This site uses cookies to provide you with a great user experience. By using BondbloX, you accept our use of cookies.
Treasury yields moved higher with the 2s10s curve steepening by 3bp; the 2Y yield was 5bp higher while the 10Y rose 8bp. US initial jobless claims fell by 9k to 228k for the prior week, missing forecasts of 242k. This continues to suggest a relatively resilient labor market. The peak Fed Funds rate was unchanged at 5.40%. Former Fed Chairman Ben Bernanke in a speech said that he expects the Fed to hike by 25bp in July with a possibility that the hike “might be the last one” (scroll lower to Talking Heads for more). US equity indices dropped with the S&P down 0.7% while Nasdaq saw a sharp decline of over 2% after Tesla and Netflix reported disappointing results. Credit spreads widened slightly with US IG and HY CDS spreads wider by 0.1bp and 2.2bp respectively.

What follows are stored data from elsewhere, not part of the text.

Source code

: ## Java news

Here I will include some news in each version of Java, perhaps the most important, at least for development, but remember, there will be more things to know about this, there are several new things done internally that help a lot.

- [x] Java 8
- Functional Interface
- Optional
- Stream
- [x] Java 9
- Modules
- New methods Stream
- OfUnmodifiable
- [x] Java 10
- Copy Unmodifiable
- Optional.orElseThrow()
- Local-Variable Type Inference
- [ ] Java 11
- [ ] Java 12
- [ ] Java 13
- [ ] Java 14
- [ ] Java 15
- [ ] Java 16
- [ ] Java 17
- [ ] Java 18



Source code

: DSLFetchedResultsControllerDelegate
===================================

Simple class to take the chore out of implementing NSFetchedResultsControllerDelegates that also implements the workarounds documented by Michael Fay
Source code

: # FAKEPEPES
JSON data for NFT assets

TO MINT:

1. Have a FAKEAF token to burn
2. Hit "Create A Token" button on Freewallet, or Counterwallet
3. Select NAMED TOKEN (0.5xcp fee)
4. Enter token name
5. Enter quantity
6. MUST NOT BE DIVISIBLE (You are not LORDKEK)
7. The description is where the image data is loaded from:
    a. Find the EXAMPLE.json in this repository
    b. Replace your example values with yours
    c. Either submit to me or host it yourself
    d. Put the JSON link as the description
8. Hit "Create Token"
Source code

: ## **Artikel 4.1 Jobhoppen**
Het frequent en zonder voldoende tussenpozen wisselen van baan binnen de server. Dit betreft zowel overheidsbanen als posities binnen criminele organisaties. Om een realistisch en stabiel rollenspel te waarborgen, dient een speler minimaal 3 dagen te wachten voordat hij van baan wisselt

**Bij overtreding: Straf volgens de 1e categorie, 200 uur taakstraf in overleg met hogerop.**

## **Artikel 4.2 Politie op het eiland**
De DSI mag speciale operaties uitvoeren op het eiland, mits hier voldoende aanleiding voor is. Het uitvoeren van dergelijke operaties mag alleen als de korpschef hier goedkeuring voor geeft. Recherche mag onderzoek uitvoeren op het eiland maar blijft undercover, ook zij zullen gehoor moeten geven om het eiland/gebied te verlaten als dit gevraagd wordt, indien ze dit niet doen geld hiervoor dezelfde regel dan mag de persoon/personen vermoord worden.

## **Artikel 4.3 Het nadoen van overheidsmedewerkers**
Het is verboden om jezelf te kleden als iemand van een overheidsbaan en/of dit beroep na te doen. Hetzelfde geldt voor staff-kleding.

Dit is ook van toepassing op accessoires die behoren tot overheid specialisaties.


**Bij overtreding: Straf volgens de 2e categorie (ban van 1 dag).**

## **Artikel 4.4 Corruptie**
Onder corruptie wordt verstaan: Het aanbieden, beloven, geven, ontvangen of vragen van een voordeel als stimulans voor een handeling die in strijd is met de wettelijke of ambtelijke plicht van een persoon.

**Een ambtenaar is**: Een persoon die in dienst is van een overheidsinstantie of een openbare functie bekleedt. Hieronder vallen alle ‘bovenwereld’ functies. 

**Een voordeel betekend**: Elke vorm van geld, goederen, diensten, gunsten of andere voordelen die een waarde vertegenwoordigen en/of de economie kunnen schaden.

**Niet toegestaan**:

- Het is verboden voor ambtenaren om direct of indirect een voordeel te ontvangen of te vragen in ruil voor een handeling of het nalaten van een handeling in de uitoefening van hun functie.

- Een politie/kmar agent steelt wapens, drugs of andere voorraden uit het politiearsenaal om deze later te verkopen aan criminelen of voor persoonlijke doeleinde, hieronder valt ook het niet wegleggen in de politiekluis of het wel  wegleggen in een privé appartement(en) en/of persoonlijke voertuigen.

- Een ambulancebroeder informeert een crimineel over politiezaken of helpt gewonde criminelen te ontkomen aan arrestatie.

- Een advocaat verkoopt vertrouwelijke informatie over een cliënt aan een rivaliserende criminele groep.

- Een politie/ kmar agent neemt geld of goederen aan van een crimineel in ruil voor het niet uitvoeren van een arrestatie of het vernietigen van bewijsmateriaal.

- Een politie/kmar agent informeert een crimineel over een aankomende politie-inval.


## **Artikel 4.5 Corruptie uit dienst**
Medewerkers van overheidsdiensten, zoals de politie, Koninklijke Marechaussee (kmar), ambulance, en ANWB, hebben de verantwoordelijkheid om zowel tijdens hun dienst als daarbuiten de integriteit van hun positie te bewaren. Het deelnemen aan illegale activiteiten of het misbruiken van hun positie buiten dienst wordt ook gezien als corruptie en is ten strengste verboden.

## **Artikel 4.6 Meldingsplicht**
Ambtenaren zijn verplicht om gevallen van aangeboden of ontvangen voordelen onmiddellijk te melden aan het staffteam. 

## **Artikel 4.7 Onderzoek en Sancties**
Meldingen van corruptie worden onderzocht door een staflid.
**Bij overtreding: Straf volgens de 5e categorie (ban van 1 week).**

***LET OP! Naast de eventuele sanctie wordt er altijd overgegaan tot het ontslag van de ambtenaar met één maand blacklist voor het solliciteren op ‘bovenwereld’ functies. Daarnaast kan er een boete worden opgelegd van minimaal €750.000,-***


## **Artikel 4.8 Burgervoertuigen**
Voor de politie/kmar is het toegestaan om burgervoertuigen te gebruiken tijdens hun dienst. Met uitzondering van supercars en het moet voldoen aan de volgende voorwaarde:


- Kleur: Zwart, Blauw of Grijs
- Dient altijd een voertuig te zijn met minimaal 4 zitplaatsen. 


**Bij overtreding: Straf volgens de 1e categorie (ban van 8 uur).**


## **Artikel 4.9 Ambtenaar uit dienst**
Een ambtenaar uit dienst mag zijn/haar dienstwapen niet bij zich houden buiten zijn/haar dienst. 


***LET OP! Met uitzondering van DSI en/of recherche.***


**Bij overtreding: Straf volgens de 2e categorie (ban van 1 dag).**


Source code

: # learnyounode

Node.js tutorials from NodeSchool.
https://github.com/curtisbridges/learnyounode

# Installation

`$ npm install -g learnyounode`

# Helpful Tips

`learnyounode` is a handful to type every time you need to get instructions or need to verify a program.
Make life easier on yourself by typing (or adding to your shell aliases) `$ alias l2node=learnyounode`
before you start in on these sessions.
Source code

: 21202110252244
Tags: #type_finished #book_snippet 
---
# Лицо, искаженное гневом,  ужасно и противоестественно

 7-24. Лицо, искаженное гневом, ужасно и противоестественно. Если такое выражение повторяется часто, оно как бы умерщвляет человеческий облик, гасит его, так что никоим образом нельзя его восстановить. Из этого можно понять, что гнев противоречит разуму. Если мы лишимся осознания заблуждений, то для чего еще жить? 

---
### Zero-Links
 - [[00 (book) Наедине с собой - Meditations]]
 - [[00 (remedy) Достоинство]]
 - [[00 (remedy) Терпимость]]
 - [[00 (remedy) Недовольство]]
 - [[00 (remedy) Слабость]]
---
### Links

European equity indices rose while European main CDS spreads moved 1.1bp wider and Crossover CDS were wider by 4.9bp. Asia ex-Japan CDS spreads widened 0.8bp and Asian equity markets have opened flat. Pakistan reported a rise in its forex reserves to $8.7bn as of July 14, almost twice of what it was the week prior. This was its highest level of reserves in the last 9-months helped by the IMF’s bailout funds coupled with Saudi Arabia and UAE’s financial support.
Guocoland raised S$100mn via a 5Y bond at a yield of 4.4%. The bonds are unrated. Proceeds will be used to finance general working capital and corporate requirements of the group.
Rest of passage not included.